Task details: Set down all of the entries word for word, omitting the images they contain.

[Records from a collection]
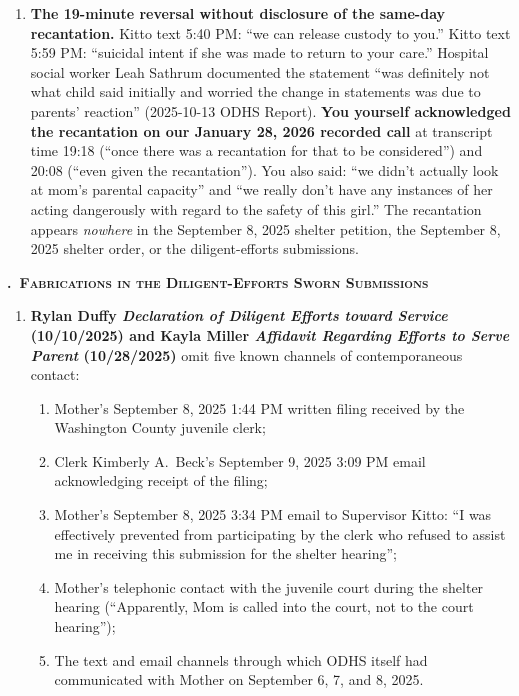 \documentclass[10pt,a4paper,roman]{moderncv}
\newcounter{legalsection}
\newcounter{legalsubsection}[legalsection]
\renewcommand{\thelegalsubsection}{\Alph{legalsubsection}}
\newcommand{\legalsubsection}[1]{%
	\refstepcounter{legalsubsection}%
	\par\addvspace{0.85em}%
	{\color{inkblue}\normalfont\normalsize\bfseries\scshape
		\thelegalsubsection.\hspace{0.45em}#1\par}%
	\vspace{0.2em}%
}
\begin{document}
\begin{enumerate}[leftmargin=*,itemsep=0.35em,topsep=0.3em,resume]
\begin{enumerate}[leftmargin=*,itemsep=0.35em,topsep=0.3em,resume]
	\item \textbf{The 19-minute reversal without disclosure of the same-day recantation.} Kitto text 5:40 PM: ``we can release custody to you.'' Kitto text 5:59 PM: ``suicidal intent if she was made to return to your care.'' Hospital social worker Leah Sathrum documented the statement ``was definitely not what child said initially and worried the change in statements was due to parents' reaction'' (2025-10-13 ODHS Report). \textbf{You yourself acknowledged the recantation on our January 28, 2026 recorded call} at transcript time 19:18 (``once there was a recantation for that to be considered'') and 20:08 (``even given the recantation''). You also said: ``we didn't actually look at mom's parental capacity'' and ``we really don't have any instances of her acting dangerously with regard to the safety of this girl.'' The recantation appears \emph{nowhere} in the September 8, 2025 shelter petition, the September 8, 2025 shelter order, or the diligent-efforts submissions.
\end{enumerate}

\legalsubsection{~Fabrications in the Diligent-Efforts Sworn Submissions}

\begin{enumerate}[leftmargin=*,itemsep=0.35em,topsep=0.3em,resume]
	\item \textbf{Rylan Duffy \emph{Declaration of Diligent Efforts toward Service} (10/10/2025) and Kayla Miller \emph{Affidavit Regarding Efforts to Serve Parent} (10/28/2025)} omit five known channels of contemporaneous contact:
	
	\begin{enumerate}[label=(\alph*),leftmargin=1.5em]
		\item Mother's September 8, 2025 1:44 PM written filing received by the Washington County juvenile clerk;
		\item Clerk Kimberly A.~Beck's September 9, 2025 3:09 PM email acknowledging receipt of the filing;
		\item Mother's September 8, 2025 3:34 PM email to Supervisor Kitto: ``I was effectively prevented from participating by the clerk who refused to assist me in receiving this submission for the shelter hearing'';
		\item Mother's telephonic contact with the juvenile court during the shelter hearing (``Apparently, Mom is called into the court, not to the court hearing'');
		\item The text and email channels through which ODHS itself had communicated with Mother on September 6, 7, and 8, 2025.
	\end{enumerate}
	

\end{enumerate}
\end{enumerate}
\end{document}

Response to the task:
 \documentclass[10pt,a4paper,roman]{moderncv}
\newcounter{legalsection}
\newcounter{legalsubsection}[legalsection]
\renewcommand{\thelegalsubsection}{\Alph{legalsubsection}}
\newcommand{\legalsubsection}[1]{%
	\refstepcounter{legalsubsection}%
	\par\addvspace{0.85em}%
	{\color{inkblue}\normalfont\normalsize\bfseries\scshape
		\thelegalsubsection.\hspace{0.45em}#1\par}%
	\vspace{0.2em}%
}
\begin{document}
\begin{enumerate}[leftmargin=*,itemsep=0.35em,topsep=0.3em,resume]
\begin{enumerate}[leftmargin=*,itemsep=0.35em,topsep=0.3em,resume]
	\item \textbf{The 19-minute reversal without disclosure of the same-day recantation.} Kitto text 5:40 PM: ``we can release custody to you.'' Kitto text 5:59 PM: ``suicidal intent if she was made to return to your care.'' Hospital social worker Leah Sathrum documented the statement ``was definitely not what child said initially and worried the change in statements was due to parents' reaction'' (2025-10-13 ODHS Report). \textbf{You yourself acknowledged the recantation on our January 28, 2026 recorded call} at transcript time 19:18 (``once there was a recantation for that to be considered'') and 20:08 (``even given the recantation''). You also said: ``we didn't actually look at mom's parental capacity'' and ``we really don't have any instances of her acting dangerously with regard to the safety of this girl.'' The recantation appears \emph{nowhere} in the September 8, 2025 shelter petition, the September 8, 2025 shelter order, or the diligent-efforts submissions.
\end{enumerate}

\legalsubsection{~Fabrications in the Diligent-Efforts Sworn Submissions}

\begin{enumerate}[leftmargin=*,itemsep=0.35em,topsep=0.3em,resume]
	\item \textbf{Rylan Duffy \emph{Declaration of Diligent Efforts toward Service} (10/10/2025) and Kayla Miller \emph{Affidavit Regarding Efforts to Serve Parent} (10/28/2025)} omit five known channels of contemporaneous contact:
	
	\begin{enumerate}[label=(\alph*),leftmargin=1.5em]
		\item Mother's September 8, 2025 1:44 PM written filing received by the Washington County juvenile clerk;
		\item Clerk Kimberly A.~Beck's September 9, 2025 3:09 PM email acknowledging receipt of the filing;
		\item Mother's September 8, 2025 3:34 PM email to Supervisor Kitto: ``I was effectively prevented from participating by the clerk who refused to assist me in receiving this submission for the shelter hearing'';
		\item Mother's telephonic contact with the juvenile court during the shelter hearing (``Apparently, Mom is called into the court, not to the court hearing'');
		\item The text and email channels through which ODHS itself had communicated with Mother on September 6, 7, and 8, 2025.
	\end{enumerate}
	

\end{enumerate}
\end{enumerate}
\end{document}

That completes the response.